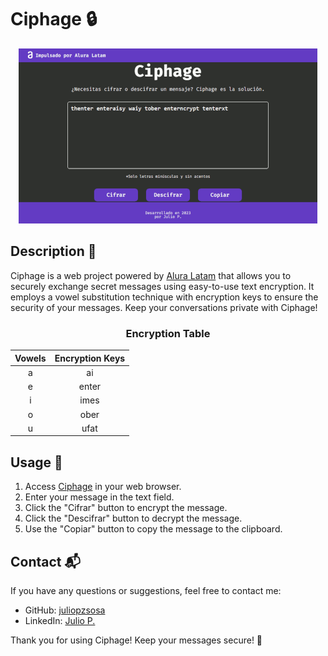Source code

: # Ciphage 🔒

<p align="center">
  <img src="./preview.gif" alt="Ciphage">
</p>

## Description 📄

Ciphage is a web project powered by [Alura Latam](https://www.aluracursos.com/) that allows you to securely exchange secret messages using easy-to-use text encryption. It employs a vowel substitution technique with encryption keys to ensure the security of your messages. Keep your conversations private with Ciphage!

### <p align="center">Encryption Table</p>

<p align="center">
  <table>
    <thead>
      <tr>
        <th>Vowels</th>
        <th>Encryption Keys</th>
      </tr>
    </thead>
    <tbody>
      <tr>
        <td align="center">a</td>
        <td align="center">ai</td>
      </tr>
      <tr>
        <td align="center">e</td>
        <td align="center">enter</td>
      </tr>
      <tr>
        <td align="center">i</td>
        <td align="center">imes</td>
      </tr>
      <tr>
        <td align="center">o</td>
        <td align="center">ober</td>
      </tr>
      <tr>
        <td align="center">u</td>
        <td align="center">ufat</td>
      </tr>
    </tbody>
  </table>
</p>

## Usage 🚀

1. Access [Ciphage](https://juliopzsosa.github.io/Ciphage/) in your web browser.
2. Enter your message in the text field.
3. Click the "Cifrar" button to encrypt the message.
4. Click the "Descifrar" button to decrypt the message.
5. Use the "Copiar" button to copy the message to the clipboard.

## Contact 📬

If you have any questions or suggestions, feel free to contact me:

- GitHub: [juliopzsosa](https://github.com/juliopzsosa)
- LinkedIn: [Julio P.](https://www.linkedin.com/in/juliopzsosa/)

Thank you for using Ciphage! Keep your messages secure! 🔐
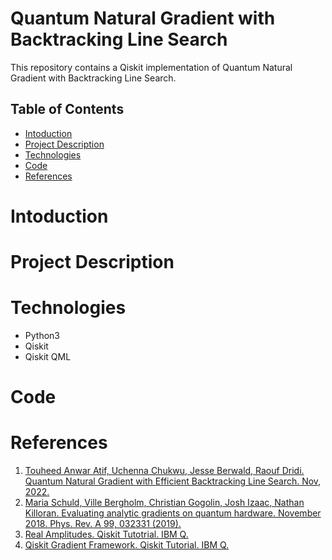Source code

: # Quantum Natural Gradient with Backtracking Line Search

This repository contains a Qiskit implementation of Quantum Natural Gradient with Backtracking Line Search.

## Table of Contents
* [Intoduction](#Intoduction)
* [Project Description](#Project-Description)
* [Technologies](#Technologies)
* [Code](#Code)
* [References](#References)

# <a name="Intoduction"></a> Intoduction

# <a name="Project-Description"></a> Project Description

# <a name="Technologies"></a> Technologies
* Python3
* Qiskit
* Qiskit QML

# <a name="Code"></a> Code

# <a name="References"></a> References

1. [Touheed Anwar Atif, Uchenna Chukwu, Jesse Berwald, Raouf Dridi. Quantum Natural Gradient with Efficient Backtracking Line Search. Nov, 2022.](https://doi.org/10.48550/arXiv.2211.00615)
2. [Maria Schuld, Ville Bergholm, Christian Gogolin, Josh Izaac, Nathan Killoran. Evaluating analytic gradients on quantum hardware. November 2018. Phys. Rev. A 99, 032331 (2019).](https://journals.aps.org/pra/abstract/10.1103/PhysRevA.99.032331)
3. [Real Amplitudes. Qiskit Tutotrial. IBM Q. ](https://qiskit.org/documentation/stubs/qiskit.circuit.library.RealAmplitudes.html)
4. [Qiskit Gradient Framework. Qiskit Tutorial. IBM Q.](https://qiskit.org/documentation/tutorials/operators/02_gradients_framework.html)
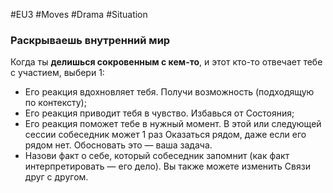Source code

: #EU3 #Moves #Drama  #Situation 

### Раскрываешь внутренний мир 
Когда ты **делишься сокровенным с кем-то**, и этот кто-то отвечает тебе с участием, выбери 1:
- Его реакция вдохновляет тебя. Получи возможность (подходящую по контексту); 
- Его реакция приводит тебя в чувство. Избавься от Состояния; 
- Его реакция поможет тебе в нужный момент. В этой или следующей сессии собеседник может 1 раз Оказаться рядом, даже если его рядом нет. Обосновать это — ваша задача. 
- Назови факт о себе, который собеседник запомнит (как факт интерпретировать — его дело). 
Вы также можете изменить Связи друг с другом.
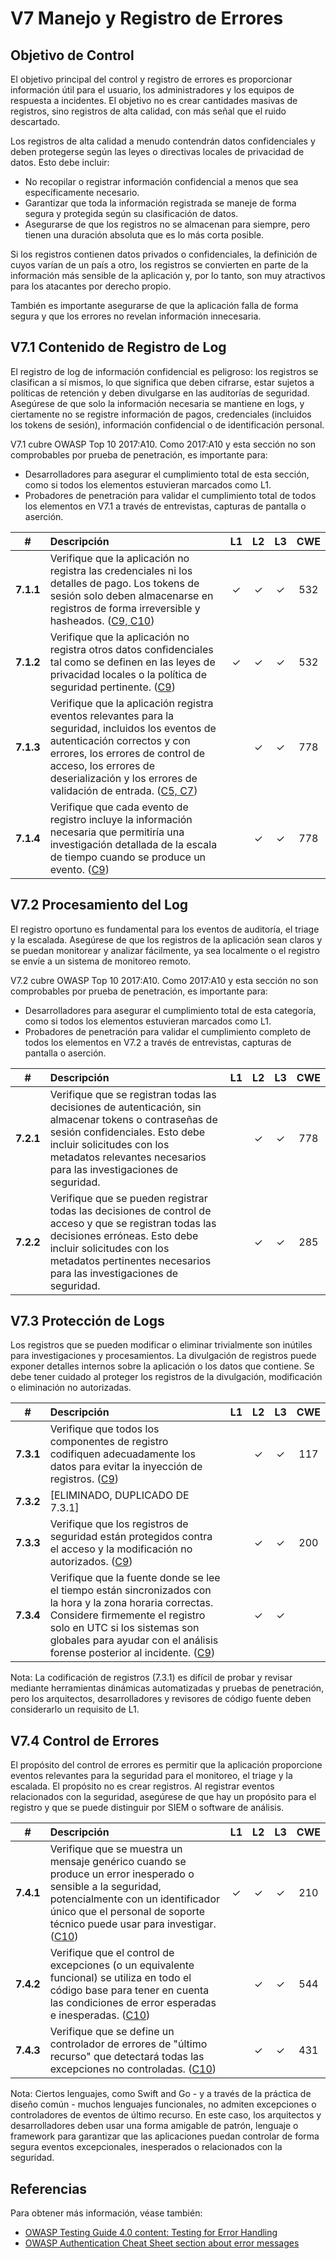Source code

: # V7 Manejo y Registro de Errores

## Objetivo de Control

El objetivo principal del control y registro de errores es proporcionar información útil para el usuario, los administradores y los equipos de respuesta a incidentes. El objetivo no es crear cantidades masivas de registros, sino registros de alta calidad, con más señal que el ruido descartado.

Los registros de alta calidad a menudo contendrán datos confidenciales y deben protegerse según las leyes o directivas locales de privacidad de datos. Esto debe incluir:

 * No recopilar o registrar información confidencial a menos que sea específicamente necesario.
 * Garantizar que toda la información registrada se maneje de forma segura y protegida según su clasificación de datos.
 * Asegurarse de que los registros no se almacenan para siempre, pero tienen una duración absoluta que es lo más corta posible.

Si los registros contienen datos privados o confidenciales, la definición de cuyos varían de un país a otro, los registros se convierten en parte de la información más sensible de la aplicación y, por lo tanto, son muy atractivos para los atacantes por derecho propio.

También es importante asegurarse de que la aplicación falla de forma segura y que los errores no revelan información innecesaria.

## V7.1 Contenido de Registro de Log

El registro de log de información confidencial es peligroso: los registros se clasifican a sí mismos, lo que significa que deben cifrarse, estar sujetos a políticas de retención y deben divulgarse en las auditorías de seguridad. Asegúrese de que solo la información necesaria se mantiene en logs, y ciertamente no se registre información de pagos, credenciales (incluidos los tokens de sesión), información confidencial o de identificación personal.

V7.1 cubre OWASP Top 10 2017:A10. Como 2017:A10 y esta sección no son comprobables por prueba de penetración, es importante para:

 * Desarrolladores para asegurar el cumplimiento total de esta sección, como si todos los elementos estuvieran marcados como L1.
 * Probadores de penetración para validar el cumplimiento total de todos los elementos en V7.1 a través de entrevistas, capturas de pantalla o aserción.

| # | Descripción | L1 | L2 | L3 | CWE |
| :---: | :--- | :---: | :---:| :---: | :---: |
| **7.1.1** | Verifique que la aplicación no registra las credenciales ni los detalles de pago. Los tokens de sesión solo deben almacenarse en registros de forma irreversible y hasheados. ([C9, C10](https://owasp.org/www-project-proactive-controls/#div-numbering)) | ✓ | ✓ | ✓ | 532 |
| **7.1.2** | Verifique que la aplicación no registra otros datos confidenciales tal como se definen en las leyes de privacidad locales o la política de seguridad pertinente. ([C9](https://owasp.org/www-project-proactive-controls/#div-numbering)) | ✓ | ✓ | ✓ | 532 |
| **7.1.3** | Verifique que la aplicación registra eventos relevantes para la seguridad, incluidos los eventos de autenticación correctos y con errores, los errores de control de acceso, los errores de deserialización y los errores de validación de entrada. ([C5, C7](https://owasp.org/www-project-proactive-controls/#div-numbering)) | | ✓ | ✓ | 778 |
| **7.1.4** | Verifique que cada evento de registro incluye la información necesaria que permitiría una investigación detallada de la escala de tiempo cuando se produce un evento. ([C9](https://owasp.org/www-project-proactive-controls/#div-numbering)) | | ✓ | ✓ | 778 |

## V7.2 Procesamiento del Log

El registro oportuno es fundamental para los eventos de auditoría, el triage y la escalada. Asegúrese de que los registros de la aplicación sean claros y se puedan monitorear y analizar fácilmente, ya sea localmente o el registro se envíe a un sistema de monitoreo remoto.

V7.2 cubre OWASP Top 10 2017:A10. Como 2017:A10 y esta sección no son comprobables por prueba de penetración, es importante para:

 * Desarrolladores para asegurar el cumplimiento total de esta categoría, como si todos los elementos estuvieran marcados como L1.
 * Probadores de penetración para validar el cumplimiento completo de todos los elementos en V7.2 a través de entrevistas, capturas de pantalla o aserción.

| # | Descripción | L1 | L2 | L3 | CWE |
| :---: | :--- | :---: | :---:| :---: | :---: |
| **7.2.1** | Verifique que se registran todas las decisiones de autenticación, sin almacenar tokens o contraseñas de sesión confidenciales. Esto debe incluir solicitudes con los metadatos relevantes necesarios para las investigaciones de seguridad. | | ✓ | ✓ | 778 |
| **7.2.2** | Verifique que se pueden registrar todas las decisiones de control de acceso y que se registran todas las decisiones erróneas. Esto debe incluir solicitudes con los metadatos pertinentes necesarios para las investigaciones de seguridad. | | ✓ | ✓ | 285 |

## V7.3 Protección de Logs

Los registros que se pueden modificar o eliminar trivialmente son inútiles para investigaciones y procesamientos. La divulgación de registros puede exponer detalles internos sobre la aplicación o los datos que contiene. Se debe tener cuidado al proteger los registros de la divulgación, modificación o eliminación no autorizadas.

| # | Descripción | L1 | L2 | L3 | CWE |
| :---: | :--- | :---: | :---:| :---: | :---: |
| **7.3.1** | Verifique que todos los componentes de registro codifiquen adecuadamente los datos para evitar la inyección de registros. ([C9](https://owasp.org/www-project-proactive-controls/#div-numbering)) | | ✓ | ✓ | 117 |
| **7.3.2** | [ELIMINADO, DUPLICADO DE 7.3.1] | | | | |
| **7.3.3** | Verifique que los registros de seguridad están protegidos contra el acceso y la modificación no autorizados. ([C9](https://owasp.org/www-project-proactive-controls/#div-numbering)) | | ✓ | ✓ | 200 |
| **7.3.4** | Verifique que la fuente donde se lee el tiempo están sincronizados con la hora y la zona horaria correctas. Considere firmemente el registro solo en UTC si los sistemas son globales para ayudar con el análisis forense posterior al incidente. ([C9](https://owasp.org/www-project-proactive-controls/#div-numbering)) | | ✓ | ✓ | |

Nota: La codificación de registros (7.3.1) es difícil de probar y revisar mediante herramientas dinámicas automatizadas y pruebas de penetración, pero los arquitectos, desarrolladores y revisores de código fuente deben considerarlo un requisito de L1.

## V7.4 Control de Errores

El propósito del control de errores es permitir que la aplicación proporcione eventos relevantes para la seguridad para el monitoreo, el triage y la escalada. El propósito no es crear registros. Al registrar eventos relacionados con la seguridad, asegúrese de que hay un propósito para el registro y que se puede distinguir por SIEM o software de análisis.

| # | Descripción | L1 | L2 | L3 | CWE |
| :---: | :--- | :---: | :---:| :---: | :---: |
| **7.4.1** | Verifique que se muestra un mensaje genérico cuando se produce un error inesperado o sensible a la seguridad, potencialmente con un identificador único que el personal de soporte técnico puede usar para investigar. ([C10](https://owasp.org/www-project-proactive-controls/#div-numbering)) | ✓ | ✓ | ✓ | 210 |
| **7.4.2** | Verifique que el control de excepciones (o un equivalente funcional) se utiliza en todo el código base para tener en cuenta las condiciones de error esperadas e inesperadas. ([C10](https://owasp.org/www-project-proactive-controls/#div-numbering)) | | ✓ | ✓ | 544 |
| **7.4.3** | Verifique que se define un controlador de errores de "último recurso" que detectará todas las excepciones no controladas. ([C10](https://owasp.org/www-project-proactive-controls/#div-numbering)) | | ✓ | ✓ | 431 |

Nota: Ciertos lenguajes, como Swift and Go - y a través de la práctica de diseño común - muchos lenguajes funcionales, no admiten excepciones o controladores de eventos de último recurso. En este caso, los arquitectos y desarrolladores deben usar una forma amigable de patrón, lenguaje o framework para garantizar que las aplicaciones puedan controlar de forma segura eventos excepcionales, inesperados o relacionados con la seguridad.

## Referencias

Para obtener más información, véase también:

* [OWASP Testing Guide 4.0 content: Testing for Error Handling](https://owasp.org/www-project-web-security-testing-guide/v41/4-Web_Application_Security_Testing/08-Testing_for_Error_Handling/README.html)
* [OWASP Authentication Cheat Sheet section about error messages](https://cheatsheetseries.owasp.org/cheatsheets/Authentication_Cheat_Sheet.html#authentication-and-error-messages)
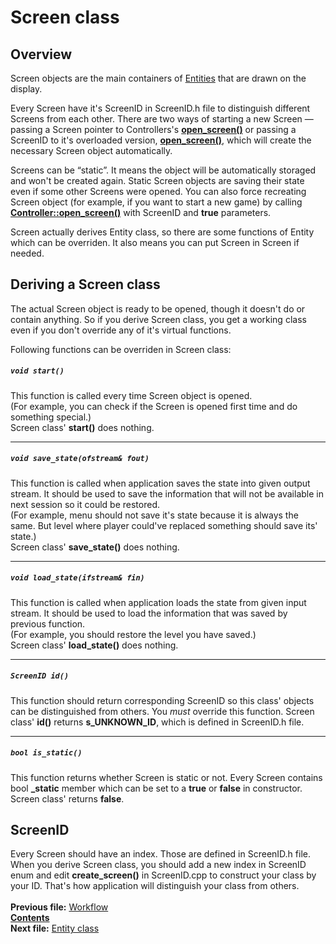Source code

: ﻿# Screen class

## Overview

Screen objects are the main containers of [Entities](04_Entity.md) that are drawn on the display.

Every Screen have it's ScreenID in ScreenID.h file to distinguish different Screens from each other. There are two ways of starting a new Screen — passing a Screen pointer to Controllers's **[open_screen()](05_Controller.md#void-open_screenscreen-screen)** or passing a ScreenID to it's overloaded version, **[open_screen()](05_Controller.md#void-open_screenscreenid-sid-bool-recreate--false)**, which will create the necessary Screen object automatically.

Screens can be “static”. It means the object will be automatically storaged and won't be created again. Static Screen objects are saving their state even if some other Screens were opened. You can also force recreating Screen object (for example, if you want to start a new game) by calling **[Controller::open_screen()](05_Controller.md#void-open_screenscreenid-sid-bool-recreate--false)** with ScreenID and **true** parameters.

Screen actually derives Entity class, so there are some functions of Entity which can be overriden. It also means you can put Screen in Screen if needed.


## Deriving a Screen class

The actual Screen object is ready to be opened, though it doesn't do or contain anything. So if you derive Screen class, you get a working class even if you don't override any of it's virtual functions.

Following functions can be overriden in Screen class:

##### `void start()`
This function is called every time Screen object is opened.  
(For example, you can check if the Screen is opened first time and do something special.)  
Screen class' **start()** does nothing.  

----
##### `void save_state(ofstream& fout)`
This function is called when application saves the state into given output stream. It should be used to save the information that will not be available in next session so it could be restored.  
(For example, menu should not save it's state because it is always the same. But level where player could've replaced something should save its' state.)  
Screen class' **save_state()** does nothing.  

----
##### `void load_state(ifstream& fin)`
This function is called when application loads the state from given input stream. It should be used to load the information that was saved by previous function.  
(For example, you should restore the level you have saved.)  
Screen class' **load_state()** does nothing.  

----
##### `ScreenID id()`
This function should return corresponding ScreenID so this class' objects can be distinguished from others. You *must* override this function. 
Screen class' **id()** returns **s_UNKNOWN_ID**, which is defined in ScreenID.h file.

----
##### `bool is_static()`
This function returns whether Screen is static or not. Every Screen contains bool **_static** member which can be set to a **true** or **false** in constructor.
Screen class' returns **false**.


## ScreenID

Every Screen should have an index. Those are defined in ScreenID.h file. When you derive Screen class, you should add a new index in ScreenID enum and edit **create_screen()** in ScreenID.cpp to construct your class by your ID. That's how application will distinguish your class from others. 
   
   
**Previous file:** [Workflow](02_Workflow.md)  
**[Contents](00_Contents.md)**  
**Next file:** [Entity class](04_Entity.md)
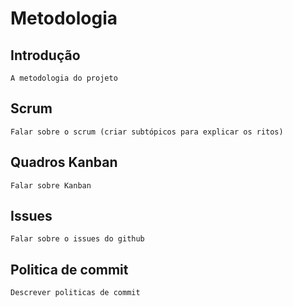 # Metodologia

## Introdução
    A metodologia do projeto

## Scrum
    Falar sobre o scrum (criar subtópicos para explicar os ritos)

## Quadros Kanban
    Falar sobre Kanban

## Issues 
    Falar sobre o issues do github 

## Politica de commit
    Descrever politicas de commit
<p style="text-align: justify;">&emsp;&emsp;</p>
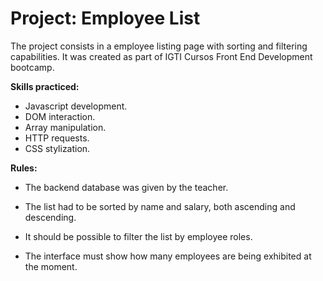 # Project: Employee List
The project consists in a employee listing page with sorting and filtering capabilities. It was created as part of IGTI Cursos Front End Development bootcamp.

**Skills practiced:**

- Javascript development.
- DOM interaction.
- Array manipulation.
- HTTP requests.
- CSS stylization.

**Rules:**

- The backend database was given by the teacher.

- The list had to be sorted by name and salary, both ascending and descending.

- It should be possible to filter the list by employee roles.

- The interface must show how many employees are being exhibited at the moment.

  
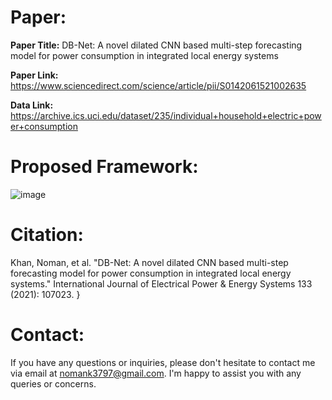# Paper:
**Paper Title:** DB-Net: A novel dilated CNN based multi-step forecasting model for power consumption in integrated local energy systems

**Paper Link:** https://www.sciencedirect.com/science/article/pii/S0142061521002635

**Data Link:** https://archive.ics.uci.edu/dataset/235/individual+household+electric+power+consumption

# Proposed Framework:

![image](https://github.com/nomank3797/Dilated-CNN-BLSTM-Power-Forecasting/assets/114480394/0d93effb-1fbe-48fc-951a-7c55fd2980c5)

# Citation:
Khan, Noman, et al. "DB-Net: A novel dilated CNN based multi-step forecasting model for power consumption in integrated local energy systems." International Journal of Electrical Power & Energy Systems 133 (2021): 107023.
}
# Contact:
If you have any questions or inquiries, please don't hesitate to contact me via email at nomank3797@gmail.com. I'm happy to assist you with any queries or concerns.
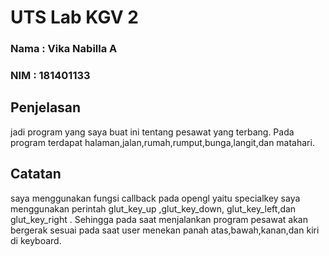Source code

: # **UTS Lab KGV 2**

### Nama  : Vika Nabilla A
### NIM   : 181401133

## **Penjelasan**
jadi program yang saya buat ini tentang pesawat yang terbang. Pada program terdapat halaman,jalan,rumah,rumput,bunga,langit,dan matahari. 

## **Catatan**
saya menggunakan fungsi callback pada opengl yaitu specialkey saya menggunakan perintah glut_key_up ,glut_key_down, glut_key_left,dan glut_key_right . Sehingga pada saat menjalankan program pesawat akan bergerak sesuai pada saat user menekan panah atas,bawah,kanan,dan kiri di keyboard.
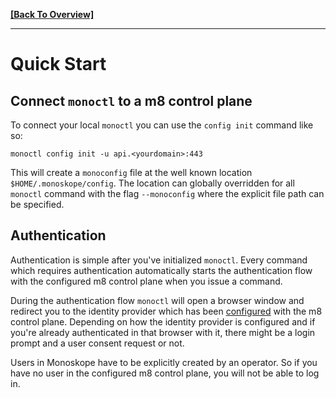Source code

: **[[Back To Overview]](../README.md)**

---

# Quick Start

## Connect `monoctl` to a m8 control plane

To connect your local `monoctl` you can use the `config init` command like so:

`monoctl config init -u api.<yourdomain>:443`

This will create a `monoconfig` file at the well known location `$HOME/.monoskope/config`.
The location can globally overridden for all `monoctl` command with the flag `--monoconfig` where the explicit file path can be specified.

## Authentication

Authentication is simple after you've initialized `monoctl`.
Every command which requires authentication automatically starts the authentication flow with the configured m8 control plane when you issue a command.

During the authentication flow `monoctl` will open a browser window and redirect you to the identity provider which has been [configured](../deployment/02-identity-provider-setup.md) with the m8 control plane.
Depending on how the identity provider is configured and if you're already authenticated in that browser with it, there might be a login prompt and a user consent request or not.

Users in Monoskope have to be explicitly created by an operator.
So if you have no user in the configured m8 control plane, you will not be able to log in.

***

Task description
Look over the listing above. Pick out and copy every line that includes "must".

Response for this exercise
This function should return corresponding ScreenID so this class' objects can be distinguished from others. You *must* override this function. 
- The interface must show how many employees are being exhibited at the moment.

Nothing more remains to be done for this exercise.